IberiaBank's Fraud Suspect Identified

by Gwen Moritz  on Monday, May. 11, 2009 12:00 am  

Dana Washburn

Dana Washburn also owned, until recently, a popular and award-winning boutique for scrapbook enthusiasts called Signed Sealed Delivered on South 52nd Street in Rogers.

In June 2004, when Beau Terre was sold to Behringer Harvard Funds of Dallas, it reportedly comprised 371,083 SF in 36 buildings. The $55.87 million transaction ranked 10th on Arkansas Business’ list of the biggest deals in the state during 2004. How much the Washburns cleared on the sale is not a matter of public record, but a source indicated that it was between $7 million and $8 million before taxes.

When the Business Journal broke the news of the sale, it quoted Colon Washburn as saying that his wife was the “best leasing person in the United States.” She was responsible for the tenant layouts and tenant leasing relations in Beau Terre, he said.

Although it escaped notice in Arkansas, the deal led to a protracted and complicated civil lawsuit in Dallas, where the sale contract required any disputes to be litigated.

Danny Thomas Real Estate Inc. of Little Rock, which brought Behringer Harvard to the table, was forced out as manager of Beau Terre at the end of 2005, after numerous problems with the property and its cash flow became apparent. On Jan. 3, 2006, Kenneth Beirmacher, a partner in the Kane Russell Coleman & Logan law firm in Dallas, sued Behringer Harvard in the District Court of Dallas County on behalf of Danny Thomas Real Estate and DT Capital Group. According to Beirmacher, the management contract on Beau Terre was supposed to be Danny Thomas Real Estate’s reward for bringing the deal to Behringer Harvard.

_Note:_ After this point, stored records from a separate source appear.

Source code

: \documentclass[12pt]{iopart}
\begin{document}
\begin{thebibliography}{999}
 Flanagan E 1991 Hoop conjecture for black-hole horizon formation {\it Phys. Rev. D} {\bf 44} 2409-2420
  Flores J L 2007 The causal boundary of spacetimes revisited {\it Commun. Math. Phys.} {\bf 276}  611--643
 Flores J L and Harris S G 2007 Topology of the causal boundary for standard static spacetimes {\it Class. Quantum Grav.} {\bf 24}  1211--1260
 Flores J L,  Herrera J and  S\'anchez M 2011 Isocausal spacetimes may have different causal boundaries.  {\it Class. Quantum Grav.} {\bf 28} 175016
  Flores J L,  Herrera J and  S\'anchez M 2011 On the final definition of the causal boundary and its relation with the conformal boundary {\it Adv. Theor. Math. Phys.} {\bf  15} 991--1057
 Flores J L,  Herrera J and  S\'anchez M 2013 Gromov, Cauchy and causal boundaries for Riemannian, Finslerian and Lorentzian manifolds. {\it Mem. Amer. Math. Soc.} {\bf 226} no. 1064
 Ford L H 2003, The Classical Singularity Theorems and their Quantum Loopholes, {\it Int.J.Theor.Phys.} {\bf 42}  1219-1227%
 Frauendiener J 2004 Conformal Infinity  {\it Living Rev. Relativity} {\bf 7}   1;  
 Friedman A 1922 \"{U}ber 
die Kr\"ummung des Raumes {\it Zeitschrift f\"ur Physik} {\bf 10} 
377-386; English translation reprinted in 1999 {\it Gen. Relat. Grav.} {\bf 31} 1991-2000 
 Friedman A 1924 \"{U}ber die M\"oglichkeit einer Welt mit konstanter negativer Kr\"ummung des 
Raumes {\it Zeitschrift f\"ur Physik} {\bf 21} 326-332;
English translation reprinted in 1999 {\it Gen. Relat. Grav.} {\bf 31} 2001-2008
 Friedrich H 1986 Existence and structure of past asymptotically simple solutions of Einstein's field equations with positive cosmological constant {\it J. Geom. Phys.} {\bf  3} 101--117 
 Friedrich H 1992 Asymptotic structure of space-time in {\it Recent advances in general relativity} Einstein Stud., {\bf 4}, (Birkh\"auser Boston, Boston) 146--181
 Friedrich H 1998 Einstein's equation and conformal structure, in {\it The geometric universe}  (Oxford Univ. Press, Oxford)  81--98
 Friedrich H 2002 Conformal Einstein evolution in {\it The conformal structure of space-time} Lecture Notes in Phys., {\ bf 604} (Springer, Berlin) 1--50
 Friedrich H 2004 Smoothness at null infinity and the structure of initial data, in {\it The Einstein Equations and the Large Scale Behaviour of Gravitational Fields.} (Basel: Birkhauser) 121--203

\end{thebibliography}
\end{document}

Behringer Harvard countersued, claiming that Danny Thomas, the Washburns and the Washburns’ broker, Plunkett Boerner & Associates, conspired to misrepresent the Beau Terre property. The problems outlined in the case included leases that weren’t as represented, expenses that had been hidden and, most baffling of all, a building that was missing. Instead of 36 buildings in the Beau Terre development, there were only 35.

“To the extent [Dana Washburn] was this great leasing agent, she certainly did some things that were questionable,” Beirmacher said.

While Danny Thomas is still pursuing its complaint against Behringer Harvard, the Washburns settled their parts of the litigation in 2008. The dollar amounts are not public record, but the time line is:

• On June 2, 2008 — a month after the Washburns borrowed more than $3 million and less than two weeks after they refinanced their second mortgage — they were released from the litigation by Behringer Harvard, indicating they had paid the agreed-upon settlement amount.

• On Sept. 18, five weeks after they refinanced another $600,000 loan from Pulaski Bank, Danny Thomas Real Estate dropped its claim against the Washburns.

Even if the loans were used to pay the settlements, Beirmacher said, Pulaski Bank would have no recourse against Behringer Harvard and Danny Thomas because they had no way of knowing the money was fraudulently obtained.